Beatriz está a puerta cerrada en su cuarto, sabe que pronto llegará su esposo y si el hombre está enojado, la puerta será una barrera que detenga su paso, aunque no pueda evitar sus palabras llenas de furia.
¡Eres una puta!, le grita el marido a Beatriz.
Y ella escribe en una libreta, ese y todos los insultos que recita el hombre. Luego, a solas, ella los lee como si fueran versos. ¿Cuántas veces le ha dicho puta? Beatriz lleva perfectamente esa cuenta. Pero más que dolerle o molestar, los toma como una declaración de amor. “Él me quiere, por eso me cela”, dice.
Beatriz (Silvia Pasquel) y el marido (Alejandro Suárez) son los protagonistas de El diablo entre las piernas, película de Arturo Ripstein que se presentó en el Festival de Cine de Toronto y en el Festival de Cine de Morelia en 2019. En este 2020 es parte de la selección de la 67 Muestra Internacional de Cine, de la Cineteca Nacional. Y pronto estará en los cines comerciales de México.
La historia es obra de Paz Alicia Garcíadiego, y la premisa es mostrar el declive, la monotonía y el distanciamiento sexual de una pareja de la tercera edad, con la luz y el claroscuro que llevan.
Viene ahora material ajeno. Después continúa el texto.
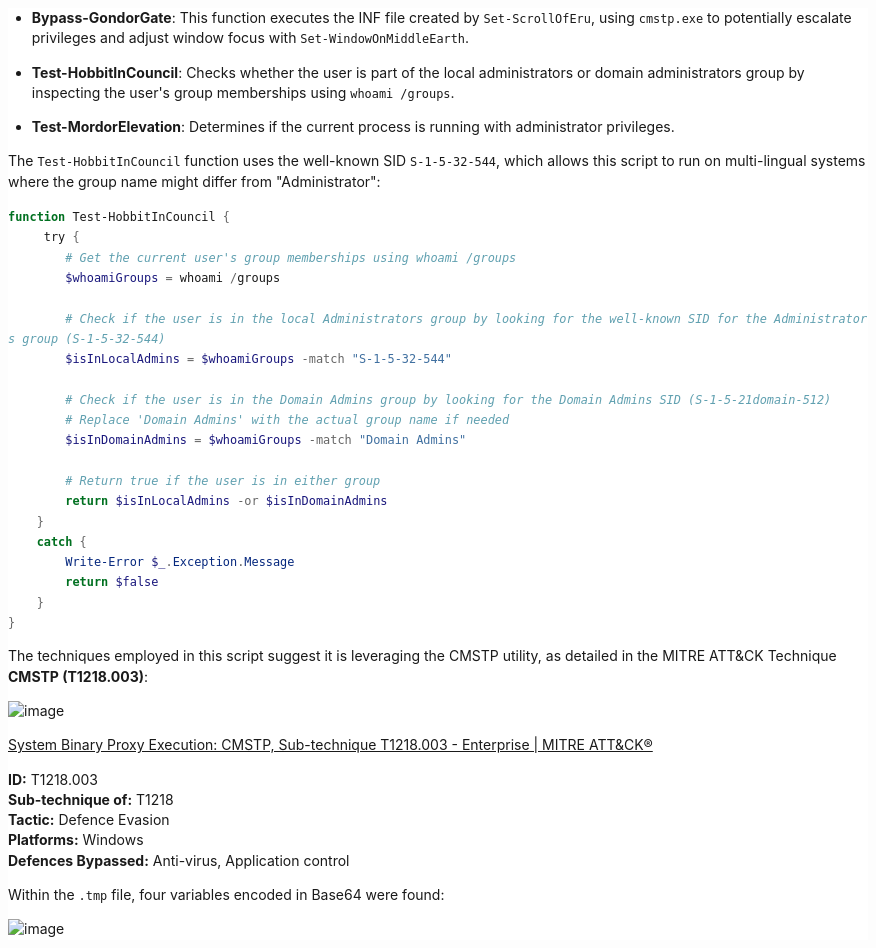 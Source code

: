 - **Bypass-GondorGate**: This function executes the INF file created by `Set-ScrollOfEru`, using `cmstp.exe` to potentially escalate privileges and adjust window focus with `Set-WindowOnMiddleEarth`.

- **Test-HobbitInCouncil**: Checks whether the user is part of the local administrators or domain administrators group by inspecting the user's group memberships using `whoami /groups`.

- **Test-MordorElevation**: Determines if the current process is running with administrator privileges.

The `Test-HobbitInCouncil` function uses the well-known SID `S-1-5-32-544`, which allows this script to run on multi-lingual systems where the group name might differ from "Administrator":

```powershell
function Test-HobbitInCouncil {
     try {
        # Get the current user's group memberships using whoami /groups
        $whoamiGroups = whoami /groups

        # Check if the user is in the local Administrators group by looking for the well-known SID for the Administrators group (S-1-5-32-544)
        $isInLocalAdmins = $whoamiGroups -match "S-1-5-32-544"

        # Check if the user is in the Domain Admins group by looking for the Domain Admins SID (S-1-5-21domain-512)
        # Replace 'Domain Admins' with the actual group name if needed
        $isInDomainAdmins = $whoamiGroups -match "Domain Admins"

        # Return true if the user is in either group
        return $isInLocalAdmins -or $isInDomainAdmins
    }
    catch {
        Write-Error $_.Exception.Message
        return $false
    }
}
```

The techniques employed in this script suggest it is leveraging the CMSTP utility, as detailed in the MITRE ATT&CK Technique **CMSTP (T1218.003)**:

![image](https://github.com/user-attachments/assets/8a9bf140-7b8b-42aa-afad-24ab29603c80)

[System Binary Proxy Execution: CMSTP, Sub-technique T1218.003 - Enterprise | MITRE ATT&CK®](https://attack.mitre.org/techniques/T1218/003/)

**ID:** T1218.003  
**Sub-technique of:** T1218  
**Tactic:** Defence Evasion  
**Platforms:** Windows  
**Defences Bypassed:** Anti-virus, Application control

Within the `.tmp` file, four variables encoded in Base64 were found:

![image](https://github.com/user-attachments/assets/a5b86d62-ffa0-405d-9730-eaf0a3491e46)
El personaje que interpreta Alejandro Suárez es un hombre que aún resguarda en casa los modelos anatómicos de la época en que quería ser médico. Y sólo llegó a farmacéutico. De la juventud de Beatriz se devela una total libertad sexual, que con todo detalle confesó a su marido, y esos detalles, ese pasado, ese miedo por sentirse incapaz de satisfacer a su esposa, es lo que ahora derrumba su longevo matrimonio. El miedo de Beatriz es la misma vejez. ¿Estoy vieja?, le grita al marido, ¿quién va a querer acostarse con una mujer vieja?
Él tiene un amante, una mujer casada que sufre todo lo contrario a Beatriz, su marido sabe de su amorío y ni un reclamo le ha hecho. ¿Será que no la quiere?
Para Beatriz su único entretenimiento es salir al gym, aunque en realidad lo que carga en su maleta es un vestido brilloso y unos tacones altos que usa para sus lecciones de baile. Un tarde se le ocurre pedirle a su pareja de baile (un hombre joven y apuesto), tiempo para hablar cosas de hombre. Saca su libreta y como si fuera un recitan personalizado, comienza a leerle con cadencia los insultos de su marido. Cosas que para el hombre son: cochinadas.
“El español es un idioma retorcido que he podido utilizar a mi favor. En este caso, recurrí a los insultos domésticos. La violencia a través del insulto. Si uno dice la palabra panocha más de cinco veces, trasciende a la leperada para convertirse en belleza y sinfonía” (Gatopardo, 2019), explicó Garcíadiego sobre la creación de los diálogos.
Beatriz tiene una hija a la que no ve. El marido también tiene hijos y seguramente nietos, pero nadie los visita. Están solos, envejeciendo sin remedio. Las batallas de su día a día son observadas por una casi niña que hace de sirvienta, quien ha desarrollado más que un afecto por la pareja, y mira como algo romántico los insultos y peleas. Y es ella, quien al final, obligará a este matrimonio a estar juntos y alimentar la relación con esos versos-insultos, como un distorsionado entendimiento del “amor”.